What you will do ▸
Return exactly the lines that run from the one with "επιβεβαιώνει τα στοιχεία" to the last line of the entries below, both included, and nothing else.

Records for processing ▸
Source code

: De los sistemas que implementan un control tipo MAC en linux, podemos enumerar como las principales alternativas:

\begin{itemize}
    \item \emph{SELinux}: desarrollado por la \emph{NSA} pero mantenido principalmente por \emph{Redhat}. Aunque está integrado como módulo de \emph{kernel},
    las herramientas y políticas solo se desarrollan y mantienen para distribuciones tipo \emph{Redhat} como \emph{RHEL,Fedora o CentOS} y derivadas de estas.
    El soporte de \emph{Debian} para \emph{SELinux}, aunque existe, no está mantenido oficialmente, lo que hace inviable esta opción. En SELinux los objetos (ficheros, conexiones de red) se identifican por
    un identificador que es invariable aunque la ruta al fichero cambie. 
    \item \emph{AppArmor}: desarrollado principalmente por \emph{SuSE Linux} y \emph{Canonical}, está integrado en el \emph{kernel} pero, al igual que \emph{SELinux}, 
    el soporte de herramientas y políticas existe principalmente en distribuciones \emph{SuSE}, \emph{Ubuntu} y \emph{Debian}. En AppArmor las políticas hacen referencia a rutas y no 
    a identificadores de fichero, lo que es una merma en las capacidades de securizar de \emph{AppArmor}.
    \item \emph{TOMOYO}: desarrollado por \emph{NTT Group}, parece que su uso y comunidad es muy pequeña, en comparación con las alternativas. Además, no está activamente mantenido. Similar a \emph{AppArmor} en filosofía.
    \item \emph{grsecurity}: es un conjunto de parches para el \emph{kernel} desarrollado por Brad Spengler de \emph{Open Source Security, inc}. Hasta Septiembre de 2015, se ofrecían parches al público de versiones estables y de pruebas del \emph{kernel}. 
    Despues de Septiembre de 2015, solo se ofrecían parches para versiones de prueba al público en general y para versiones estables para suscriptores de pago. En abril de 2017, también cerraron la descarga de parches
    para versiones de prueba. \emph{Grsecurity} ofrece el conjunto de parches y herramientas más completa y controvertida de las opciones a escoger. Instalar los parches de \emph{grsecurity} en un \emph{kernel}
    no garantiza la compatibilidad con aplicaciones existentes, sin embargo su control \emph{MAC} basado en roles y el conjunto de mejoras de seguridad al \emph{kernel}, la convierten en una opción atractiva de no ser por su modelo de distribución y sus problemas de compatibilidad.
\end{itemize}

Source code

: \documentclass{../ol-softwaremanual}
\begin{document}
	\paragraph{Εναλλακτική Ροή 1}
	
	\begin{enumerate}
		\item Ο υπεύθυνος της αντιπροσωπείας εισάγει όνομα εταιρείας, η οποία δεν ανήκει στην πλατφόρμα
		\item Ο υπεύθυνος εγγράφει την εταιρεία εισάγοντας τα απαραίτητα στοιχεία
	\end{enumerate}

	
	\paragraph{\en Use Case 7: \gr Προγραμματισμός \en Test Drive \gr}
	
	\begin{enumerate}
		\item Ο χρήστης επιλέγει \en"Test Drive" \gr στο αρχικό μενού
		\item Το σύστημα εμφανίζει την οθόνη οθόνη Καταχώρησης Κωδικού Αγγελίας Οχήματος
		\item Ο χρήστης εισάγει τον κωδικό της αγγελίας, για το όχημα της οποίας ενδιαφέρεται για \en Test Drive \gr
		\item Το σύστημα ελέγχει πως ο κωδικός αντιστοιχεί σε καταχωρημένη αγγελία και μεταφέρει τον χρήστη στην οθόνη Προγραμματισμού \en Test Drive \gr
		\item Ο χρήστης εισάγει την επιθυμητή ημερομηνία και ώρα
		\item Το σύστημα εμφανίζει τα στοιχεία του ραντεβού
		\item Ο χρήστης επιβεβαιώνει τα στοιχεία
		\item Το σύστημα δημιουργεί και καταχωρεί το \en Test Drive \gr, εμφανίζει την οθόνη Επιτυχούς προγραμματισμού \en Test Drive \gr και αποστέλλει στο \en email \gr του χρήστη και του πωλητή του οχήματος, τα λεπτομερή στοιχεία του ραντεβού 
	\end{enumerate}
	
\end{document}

Output of the task ▸
		\item Ο χρήστης επιβεβαιώνει τα στοιχεία
		\item Το σύστημα δημιουργεί και καταχωρεί το \en Test Drive \gr, εμφανίζει την οθόνη Επιτυχούς προγραμματισμού \en Test Drive \gr και αποστέλλει στο \en email \gr του χρήστη και του πωλητή του οχήματος, τα λεπτομερή στοιχεία του ραντεβού 
	\end{enumerate}
	
\end{document}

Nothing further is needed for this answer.